| WORK TO COMPLETE |
Starting at the top of the records, output every line through the one that contains "### Model Capacity Validation", keeping each exactly as it appears.

Dataset entries
╔══
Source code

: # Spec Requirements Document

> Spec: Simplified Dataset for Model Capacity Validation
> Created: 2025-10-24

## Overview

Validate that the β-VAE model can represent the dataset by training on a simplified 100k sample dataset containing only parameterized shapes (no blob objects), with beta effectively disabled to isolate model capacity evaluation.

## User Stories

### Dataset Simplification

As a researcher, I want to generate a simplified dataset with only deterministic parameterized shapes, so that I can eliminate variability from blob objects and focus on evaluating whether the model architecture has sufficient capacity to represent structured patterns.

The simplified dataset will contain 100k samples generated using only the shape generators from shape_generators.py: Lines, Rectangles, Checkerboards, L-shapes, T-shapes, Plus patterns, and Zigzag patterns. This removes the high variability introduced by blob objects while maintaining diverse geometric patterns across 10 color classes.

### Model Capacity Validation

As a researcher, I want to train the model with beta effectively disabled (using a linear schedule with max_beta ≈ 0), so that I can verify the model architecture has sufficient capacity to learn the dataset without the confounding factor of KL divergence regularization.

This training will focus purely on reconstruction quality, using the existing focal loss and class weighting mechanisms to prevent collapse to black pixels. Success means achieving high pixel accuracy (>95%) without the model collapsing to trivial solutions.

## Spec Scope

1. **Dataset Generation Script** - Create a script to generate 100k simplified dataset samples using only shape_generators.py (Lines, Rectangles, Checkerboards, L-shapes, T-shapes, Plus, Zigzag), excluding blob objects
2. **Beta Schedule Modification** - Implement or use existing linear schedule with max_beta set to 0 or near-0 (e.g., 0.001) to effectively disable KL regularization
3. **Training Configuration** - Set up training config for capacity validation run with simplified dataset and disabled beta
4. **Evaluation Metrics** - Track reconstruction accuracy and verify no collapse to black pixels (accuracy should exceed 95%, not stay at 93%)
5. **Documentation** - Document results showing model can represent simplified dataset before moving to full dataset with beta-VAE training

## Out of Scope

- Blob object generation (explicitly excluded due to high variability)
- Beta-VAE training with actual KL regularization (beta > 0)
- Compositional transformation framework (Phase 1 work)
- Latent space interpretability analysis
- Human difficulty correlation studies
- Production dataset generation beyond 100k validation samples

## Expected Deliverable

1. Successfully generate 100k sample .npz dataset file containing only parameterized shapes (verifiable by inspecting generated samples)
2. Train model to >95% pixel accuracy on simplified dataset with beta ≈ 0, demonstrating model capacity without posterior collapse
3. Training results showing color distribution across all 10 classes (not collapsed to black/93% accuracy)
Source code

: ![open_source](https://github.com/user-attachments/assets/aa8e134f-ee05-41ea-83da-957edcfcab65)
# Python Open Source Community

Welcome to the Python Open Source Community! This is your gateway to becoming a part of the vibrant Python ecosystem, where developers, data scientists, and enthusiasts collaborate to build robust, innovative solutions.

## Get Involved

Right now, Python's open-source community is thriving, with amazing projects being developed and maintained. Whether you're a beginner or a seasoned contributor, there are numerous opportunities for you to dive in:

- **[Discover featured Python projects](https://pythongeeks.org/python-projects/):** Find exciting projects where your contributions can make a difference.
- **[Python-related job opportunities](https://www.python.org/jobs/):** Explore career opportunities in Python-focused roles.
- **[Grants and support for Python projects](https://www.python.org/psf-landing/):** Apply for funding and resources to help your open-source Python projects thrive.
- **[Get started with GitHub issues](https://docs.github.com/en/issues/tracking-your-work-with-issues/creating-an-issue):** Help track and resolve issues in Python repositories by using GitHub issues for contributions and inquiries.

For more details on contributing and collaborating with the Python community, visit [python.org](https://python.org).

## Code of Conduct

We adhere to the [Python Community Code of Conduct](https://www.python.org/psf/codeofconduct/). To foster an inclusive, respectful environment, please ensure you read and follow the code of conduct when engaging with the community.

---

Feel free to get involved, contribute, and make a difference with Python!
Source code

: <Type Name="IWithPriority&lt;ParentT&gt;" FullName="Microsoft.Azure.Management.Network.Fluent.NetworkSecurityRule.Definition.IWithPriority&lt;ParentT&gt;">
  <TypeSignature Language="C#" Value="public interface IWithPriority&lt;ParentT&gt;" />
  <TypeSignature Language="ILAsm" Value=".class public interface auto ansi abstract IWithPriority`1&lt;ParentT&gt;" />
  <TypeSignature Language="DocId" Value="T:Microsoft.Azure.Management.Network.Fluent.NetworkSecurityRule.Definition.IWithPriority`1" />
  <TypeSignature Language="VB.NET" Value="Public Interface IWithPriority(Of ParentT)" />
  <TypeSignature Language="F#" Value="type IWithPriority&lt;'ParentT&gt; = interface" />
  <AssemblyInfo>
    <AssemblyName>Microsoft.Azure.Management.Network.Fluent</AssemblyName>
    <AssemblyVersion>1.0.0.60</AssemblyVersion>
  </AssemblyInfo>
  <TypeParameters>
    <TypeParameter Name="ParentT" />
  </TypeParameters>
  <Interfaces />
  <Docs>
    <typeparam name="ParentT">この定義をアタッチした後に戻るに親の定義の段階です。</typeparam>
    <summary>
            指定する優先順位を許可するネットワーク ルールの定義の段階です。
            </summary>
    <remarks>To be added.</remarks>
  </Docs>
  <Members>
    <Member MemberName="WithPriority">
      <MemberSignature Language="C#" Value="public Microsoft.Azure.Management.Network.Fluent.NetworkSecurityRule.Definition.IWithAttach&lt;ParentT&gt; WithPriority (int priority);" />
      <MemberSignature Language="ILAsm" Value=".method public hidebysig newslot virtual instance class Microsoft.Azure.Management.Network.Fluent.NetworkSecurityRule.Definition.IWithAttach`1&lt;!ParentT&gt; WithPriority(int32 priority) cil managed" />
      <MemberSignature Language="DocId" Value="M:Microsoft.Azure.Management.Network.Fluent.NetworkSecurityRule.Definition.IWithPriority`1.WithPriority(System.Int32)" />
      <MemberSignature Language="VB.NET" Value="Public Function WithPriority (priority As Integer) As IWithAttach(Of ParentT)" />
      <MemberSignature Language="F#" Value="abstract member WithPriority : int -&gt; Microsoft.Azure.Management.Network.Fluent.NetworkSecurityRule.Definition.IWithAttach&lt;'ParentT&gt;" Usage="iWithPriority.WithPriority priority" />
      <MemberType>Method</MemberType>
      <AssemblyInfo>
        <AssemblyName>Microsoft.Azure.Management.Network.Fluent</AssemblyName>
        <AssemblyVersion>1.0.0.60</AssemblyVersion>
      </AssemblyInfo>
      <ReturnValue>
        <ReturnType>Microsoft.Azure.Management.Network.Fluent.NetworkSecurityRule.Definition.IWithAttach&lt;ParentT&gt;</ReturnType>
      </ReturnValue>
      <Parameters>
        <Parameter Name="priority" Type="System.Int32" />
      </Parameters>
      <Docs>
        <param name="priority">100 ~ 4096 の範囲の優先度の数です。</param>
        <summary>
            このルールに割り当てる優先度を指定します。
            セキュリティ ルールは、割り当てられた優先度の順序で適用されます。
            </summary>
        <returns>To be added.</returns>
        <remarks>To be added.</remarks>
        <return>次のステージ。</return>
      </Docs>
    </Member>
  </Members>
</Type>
╚══
| ANSWER TO THE EXERCISE |
Source code

: # Spec Requirements Document

> Spec: Simplified Dataset for Model Capacity Validation
> Created: 2025-10-24

## Overview

Validate that the β-VAE model can represent the dataset by training on a simplified 100k sample dataset containing only parameterized shapes (no blob objects), with beta effectively disabled to isolate model capacity evaluation.

## User Stories

### Dataset Simplification

As a researcher, I want to generate a simplified dataset with only deterministic parameterized shapes, so that I can eliminate variability from blob objects and focus on evaluating whether the model architecture has sufficient capacity to represent structured patterns.

The simplified dataset will contain 100k samples generated using only the shape generators from shape_generators.py: Lines, Rectangles, Checkerboards, L-shapes, T-shapes, Plus patterns, and Zigzag patterns. This removes the high variability introduced by blob objects while maintaining diverse geometric patterns across 10 color classes.

### Model Capacity Validation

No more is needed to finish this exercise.